Material provided:
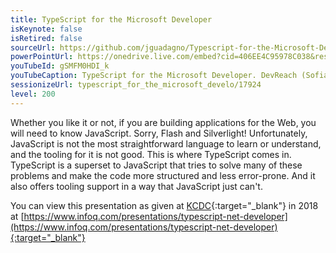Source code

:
 ```yaml
---
title: TypeScript for the Microsoft Developer
isKeynote: false
isRetired: false
sourceUrl: https://github.com/jguadagno/Typescript-for-the-Microsoft-Developer
powerPointUrl: https://onedrive.live.com/embed?cid=406EE4C95978C038&resid=406EE4C95978C038%2174186&authkey=AGIPgSzQDLKDx2I&em=2
youTubeId: gSMFM0HDI_k
youTubeCaption: TypeScript for the Microsoft Developer. DevReach (Sofia, Bulgaria)
sessionizeUrl: typescript_for_the_microsoft_develo/17924
level: 200
---
```

Whether you like it or not, if you are building applications for the Web, you will need to know JavaScript. Sorry, Flash and Silverlight! Unfortunately, JavaScript is not the most straightforward language to learn or understand, and the tooling for it is not good. This is where TypeScript comes in. TypeScript is a superset to JavaScript that tries to solve many of these problems and make the code more structured and less error-prone. And it also offers tooling support in a way that JavaScript just can't.

You can view this presentation as given at [KCDC](http://www.kcdc.info/){:target="_blank"} in 2018 at [https://www.infoq.com/presentations/typescript-net-developer](https://www.infoq.com/presentations/typescript-net-developer){:target="_blank"}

Instructions for the task: Reproduce every record in full. Leave out the images.

Response to the task:
Source code

:
 ```yaml
---
title: TypeScript for the Microsoft Developer
isKeynote: false
isRetired: false
sourceUrl: https://github.com/jguadagno/Typescript-for-the-Microsoft-Developer
powerPointUrl: https://onedrive.live.com/embed?cid=406EE4C95978C038&resid=406EE4C95978C038%2174186&authkey=AGIPgSzQDLKDx2I&em=2
youTubeId: gSMFM0HDI_k
youTubeCaption: TypeScript for the Microsoft Developer. DevReach (Sofia, Bulgaria)
sessionizeUrl: typescript_for_the_microsoft_develo/17924
level: 200
---
```

Whether you like it or not, if you are building applications for the Web, you will need to know JavaScript. Sorry, Flash and Silverlight! Unfortunately, JavaScript is not the most straightforward language to learn or understand, and the tooling for it is not good. This is where TypeScript comes in. TypeScript is a superset to JavaScript that tries to solve many of these problems and make the code more structured and less error-prone. And it also offers tooling support in a way that JavaScript just can't.

You can view this presentation as given at [KCDC](http://www.kcdc.info/){:target="_blank"} in 2018 at [https://www.infoq.com/presentations/typescript-net-developer](https://www.infoq.com/presentations/typescript-net-developer){:target="_blank"}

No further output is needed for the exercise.